Since $f$ is differentiable at $x_{0}$, we conclude that $f'(x^{+}_{0}) = f'(x^{-}_{0})$, which is only possible if $f'(x_{0}) = 0$, and we are done.

Similar reasoning applies to the case when $x_{0}$ is a local maximum.

Could someone verify if I am reasoning correctly?

Answer 1

Yes, what you did is right. By the way, to treat the local maximum case, here's a cute trick if you haven't already seen it: if $f$ has a local maximum at $x_0$, then $-f$ has a local minimum at $x_0$. So, $(-f)'(x_0) = -f'(x_0) = 0$. Hence, $f'(x_0) = 0$. So, this saves you the trouble of going through the entire proof again.

Answer 2

This looks good to me!

Another way of proving this (which I had done during my undergrad was by contradiction)

Suppose $f$ has a local minimum(or maximum) at $x_0$. Now, if possible let us suppose that $f'(x_0)\not= 0$.

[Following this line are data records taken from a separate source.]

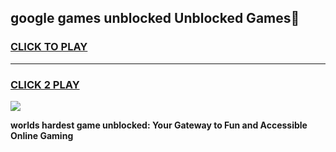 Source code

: 
## google games unblocked Unblocked Games👋
<h3>
<a href="https://premium.freeplayer.one?title=google_games_unblocked&ref=16F">CLICK TO PLAY</a></h3>
<hr>

<h3>
<a href="https://premium.freeplayer.one?title=google_games_unblocked&ref=16F">CLICK 2 PLAY</a>
  
</h3>

<a href="https://premium.freeplayer.one?title=google_games_unblocked&ref=16F/"><img src="https://clearcache.store/games.png"></a>


**worlds hardest game unblocked: Your Gateway to Fun and Accessible Online Gaming**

Then going along the same line of argument as yours , you shall be able to argue that it(i.e. $f'(x_0)\not= 0$) contradicts the fact that $x_0$ is local minimum (or maximum).

Let me show it here for you.

Let us consider the local minimum first. Thus there exists $δ>0$ such that $f(x)≥f(x_0)$ for $x\in(x_0-\delta,x_0+\delta)$, $\delta>0$.

If $f'(x_0)> 0$. Then $\exists \delta_1 \in (0,\delta)$ such that $$\frac{f(x) - f(x_{0})}{x - x_{0}} > 0, \forall x\in(x_0-\delta_1,x_0)$$ $$\implies f(x) - f(x_{0}) < 0, \forall x\in(x_0-\delta_1,x_0)$$ $\therefore f(x)<f(x_{0}), \forall x\in(x_0-\delta_1,x_0)\subset(x_0-\delta,x_0+\delta) $ ,this contradicts the fact that $x_0$ is local minimum.

So $f'(x_0)\not> 0$

Similarly you can show that $f'(x_0)\not< 0$. And hence the result.